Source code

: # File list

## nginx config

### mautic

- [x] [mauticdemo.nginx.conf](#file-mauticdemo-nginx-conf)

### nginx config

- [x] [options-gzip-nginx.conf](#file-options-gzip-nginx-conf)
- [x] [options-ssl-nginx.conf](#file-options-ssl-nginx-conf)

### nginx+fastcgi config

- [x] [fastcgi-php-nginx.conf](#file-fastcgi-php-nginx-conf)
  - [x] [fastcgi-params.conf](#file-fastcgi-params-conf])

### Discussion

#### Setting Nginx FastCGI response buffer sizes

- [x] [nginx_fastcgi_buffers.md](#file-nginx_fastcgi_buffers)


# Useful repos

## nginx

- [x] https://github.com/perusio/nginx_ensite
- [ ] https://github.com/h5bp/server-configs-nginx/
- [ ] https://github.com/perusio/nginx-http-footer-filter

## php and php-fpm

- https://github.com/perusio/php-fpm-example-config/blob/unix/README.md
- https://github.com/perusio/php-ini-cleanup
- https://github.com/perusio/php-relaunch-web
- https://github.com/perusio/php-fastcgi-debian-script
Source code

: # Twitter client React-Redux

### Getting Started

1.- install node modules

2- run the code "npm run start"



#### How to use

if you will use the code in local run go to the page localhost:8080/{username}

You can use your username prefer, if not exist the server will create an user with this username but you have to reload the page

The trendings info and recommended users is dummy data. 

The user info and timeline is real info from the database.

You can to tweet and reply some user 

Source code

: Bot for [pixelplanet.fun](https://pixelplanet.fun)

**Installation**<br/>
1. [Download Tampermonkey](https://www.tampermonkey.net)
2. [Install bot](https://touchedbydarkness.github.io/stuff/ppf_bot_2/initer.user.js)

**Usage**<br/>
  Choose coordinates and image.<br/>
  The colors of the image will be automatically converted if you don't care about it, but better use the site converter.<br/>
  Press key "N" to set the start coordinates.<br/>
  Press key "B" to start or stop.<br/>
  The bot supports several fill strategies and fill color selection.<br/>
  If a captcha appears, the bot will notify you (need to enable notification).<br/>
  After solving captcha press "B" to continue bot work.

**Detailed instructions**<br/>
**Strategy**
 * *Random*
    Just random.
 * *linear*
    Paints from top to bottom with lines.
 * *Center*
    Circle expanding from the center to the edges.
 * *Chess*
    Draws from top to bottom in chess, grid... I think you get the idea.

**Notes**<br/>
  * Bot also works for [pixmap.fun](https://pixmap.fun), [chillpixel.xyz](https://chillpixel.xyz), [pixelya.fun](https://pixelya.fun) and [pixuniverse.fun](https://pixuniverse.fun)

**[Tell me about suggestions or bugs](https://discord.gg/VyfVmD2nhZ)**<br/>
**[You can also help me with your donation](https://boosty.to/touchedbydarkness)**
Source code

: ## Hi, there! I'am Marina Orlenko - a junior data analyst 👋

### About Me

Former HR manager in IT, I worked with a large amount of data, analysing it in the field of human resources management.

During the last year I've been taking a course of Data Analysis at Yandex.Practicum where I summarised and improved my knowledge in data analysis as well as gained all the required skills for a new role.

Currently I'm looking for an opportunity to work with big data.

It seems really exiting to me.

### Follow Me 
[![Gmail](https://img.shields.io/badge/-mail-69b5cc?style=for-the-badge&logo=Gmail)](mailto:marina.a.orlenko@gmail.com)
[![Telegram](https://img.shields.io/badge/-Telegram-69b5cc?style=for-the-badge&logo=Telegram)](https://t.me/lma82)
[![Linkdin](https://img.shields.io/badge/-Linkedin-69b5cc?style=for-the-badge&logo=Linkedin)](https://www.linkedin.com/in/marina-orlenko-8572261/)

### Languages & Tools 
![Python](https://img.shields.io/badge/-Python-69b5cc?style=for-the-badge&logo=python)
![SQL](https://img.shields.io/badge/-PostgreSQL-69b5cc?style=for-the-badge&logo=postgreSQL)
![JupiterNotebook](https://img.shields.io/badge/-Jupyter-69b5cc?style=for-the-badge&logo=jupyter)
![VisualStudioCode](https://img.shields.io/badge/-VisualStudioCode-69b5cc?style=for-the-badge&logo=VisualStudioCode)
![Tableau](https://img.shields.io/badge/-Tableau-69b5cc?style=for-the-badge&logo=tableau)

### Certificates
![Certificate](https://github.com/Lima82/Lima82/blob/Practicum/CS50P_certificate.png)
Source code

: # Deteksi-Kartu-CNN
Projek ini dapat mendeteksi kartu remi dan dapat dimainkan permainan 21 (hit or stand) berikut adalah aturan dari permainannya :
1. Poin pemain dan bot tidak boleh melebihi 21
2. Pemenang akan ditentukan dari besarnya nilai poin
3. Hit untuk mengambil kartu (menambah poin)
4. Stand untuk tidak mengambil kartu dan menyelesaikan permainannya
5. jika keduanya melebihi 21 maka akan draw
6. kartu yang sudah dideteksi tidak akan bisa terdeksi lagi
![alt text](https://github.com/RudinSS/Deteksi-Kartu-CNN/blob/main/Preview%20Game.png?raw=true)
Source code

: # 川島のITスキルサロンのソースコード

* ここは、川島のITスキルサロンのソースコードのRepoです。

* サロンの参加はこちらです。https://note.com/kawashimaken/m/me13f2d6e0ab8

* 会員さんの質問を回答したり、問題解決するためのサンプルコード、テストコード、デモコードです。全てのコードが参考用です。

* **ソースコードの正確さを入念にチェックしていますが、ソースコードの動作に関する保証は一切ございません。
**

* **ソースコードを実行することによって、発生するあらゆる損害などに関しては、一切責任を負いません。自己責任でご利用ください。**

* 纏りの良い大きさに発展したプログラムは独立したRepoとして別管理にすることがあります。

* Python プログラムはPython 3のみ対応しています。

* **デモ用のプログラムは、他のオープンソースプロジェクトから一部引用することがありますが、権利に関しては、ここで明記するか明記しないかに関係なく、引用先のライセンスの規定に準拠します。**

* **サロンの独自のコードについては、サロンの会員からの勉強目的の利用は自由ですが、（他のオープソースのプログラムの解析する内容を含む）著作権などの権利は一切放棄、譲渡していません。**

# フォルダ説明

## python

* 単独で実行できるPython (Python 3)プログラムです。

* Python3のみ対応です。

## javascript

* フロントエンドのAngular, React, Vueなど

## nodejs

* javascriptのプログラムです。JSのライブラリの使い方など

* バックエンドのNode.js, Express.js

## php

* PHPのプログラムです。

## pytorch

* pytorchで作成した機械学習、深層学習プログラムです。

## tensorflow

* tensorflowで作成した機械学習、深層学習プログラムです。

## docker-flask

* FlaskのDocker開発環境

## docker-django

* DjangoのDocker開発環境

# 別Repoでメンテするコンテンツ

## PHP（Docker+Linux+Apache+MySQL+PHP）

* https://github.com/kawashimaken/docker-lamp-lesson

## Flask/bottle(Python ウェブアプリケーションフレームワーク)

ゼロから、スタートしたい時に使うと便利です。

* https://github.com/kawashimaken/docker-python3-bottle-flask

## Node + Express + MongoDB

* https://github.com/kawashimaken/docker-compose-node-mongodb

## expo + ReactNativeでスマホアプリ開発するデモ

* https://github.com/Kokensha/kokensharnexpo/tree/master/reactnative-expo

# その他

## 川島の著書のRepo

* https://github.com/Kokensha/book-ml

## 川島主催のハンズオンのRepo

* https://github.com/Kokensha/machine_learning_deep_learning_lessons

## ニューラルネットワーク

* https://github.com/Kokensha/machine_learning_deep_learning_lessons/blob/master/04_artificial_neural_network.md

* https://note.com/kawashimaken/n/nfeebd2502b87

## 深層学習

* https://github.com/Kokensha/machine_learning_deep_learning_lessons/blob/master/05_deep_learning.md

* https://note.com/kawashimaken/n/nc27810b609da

------------------------------------

* **EXERCISE REQUIREMENTS**: From the records above, copy each line in which the string "dari" occurs.

* **RESPONSE BELOW**:
Projek ini dapat mendeteksi kartu remi dan dapat dimainkan permainan 21 (hit or stand) berikut adalah aturan dari permainannya :
2. Pemenang akan ditentukan dari besarnya nilai poin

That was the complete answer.